She told Bloomberg the quota would make a “dramatic change” to the UAE, starting at a fairly low low base of 3.5 percent of public companies having a woman on board, compared to 33 percent in the UK or a woman on every board on the S&P index in the US.
Two-thirds of companies on the UAE’s listed boards come from banking and insurance, she said but, looking at the wider economy, corporate companies like ADNOC and Mubadala have been “working hard at this for a long time”.
You can’t make these [UAE board] changes any quicker than the appointments are available.
Diana Wilde, Aurora50 co-founder

There is a “long pipeline” of “very competent” women in the fields of science, technology, engineering and maths (STEM), she added. But with 70 percent of boards being all-male, and using their own networks – mostly men – to find nominations for new board members, it is important to connect boards with the pipeline of female talent that is being developed. Accelerator programmes like Aurora50’s Pathway20 can accelerate women’s board careers by providing board-ready women with mentorship and allow them to debate board-level issues, Ms Wilde said.

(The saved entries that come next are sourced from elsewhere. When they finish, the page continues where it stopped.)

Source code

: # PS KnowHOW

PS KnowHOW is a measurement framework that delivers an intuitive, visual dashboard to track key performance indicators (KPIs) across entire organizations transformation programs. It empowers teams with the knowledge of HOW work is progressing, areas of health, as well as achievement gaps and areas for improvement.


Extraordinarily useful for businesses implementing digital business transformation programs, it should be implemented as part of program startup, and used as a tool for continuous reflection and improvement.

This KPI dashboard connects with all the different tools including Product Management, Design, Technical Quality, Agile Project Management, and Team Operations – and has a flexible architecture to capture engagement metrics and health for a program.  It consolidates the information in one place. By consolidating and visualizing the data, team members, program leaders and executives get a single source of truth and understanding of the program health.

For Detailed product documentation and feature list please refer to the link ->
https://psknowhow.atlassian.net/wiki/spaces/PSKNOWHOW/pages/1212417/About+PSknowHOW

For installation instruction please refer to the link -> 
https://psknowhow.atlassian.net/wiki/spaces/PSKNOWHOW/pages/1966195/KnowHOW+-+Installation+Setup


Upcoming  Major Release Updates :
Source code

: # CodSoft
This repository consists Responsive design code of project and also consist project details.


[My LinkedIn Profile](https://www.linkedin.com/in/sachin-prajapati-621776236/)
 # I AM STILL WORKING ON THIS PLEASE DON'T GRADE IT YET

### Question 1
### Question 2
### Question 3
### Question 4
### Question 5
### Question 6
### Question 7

Of the 110 companies listed in the UAE, only 28 currently have women holding board seats. “Realistically, though, you can’t make these changes any quicker than the appointments are available, so this is going to take a bit of time,” she said. Progress should also be reviewed across the whole economy, from government to the private sector, rather than only in listed companies. “If we just focus on those numbers we’re not really focusing on the true picture,” Ms Wilde told Bloomberg.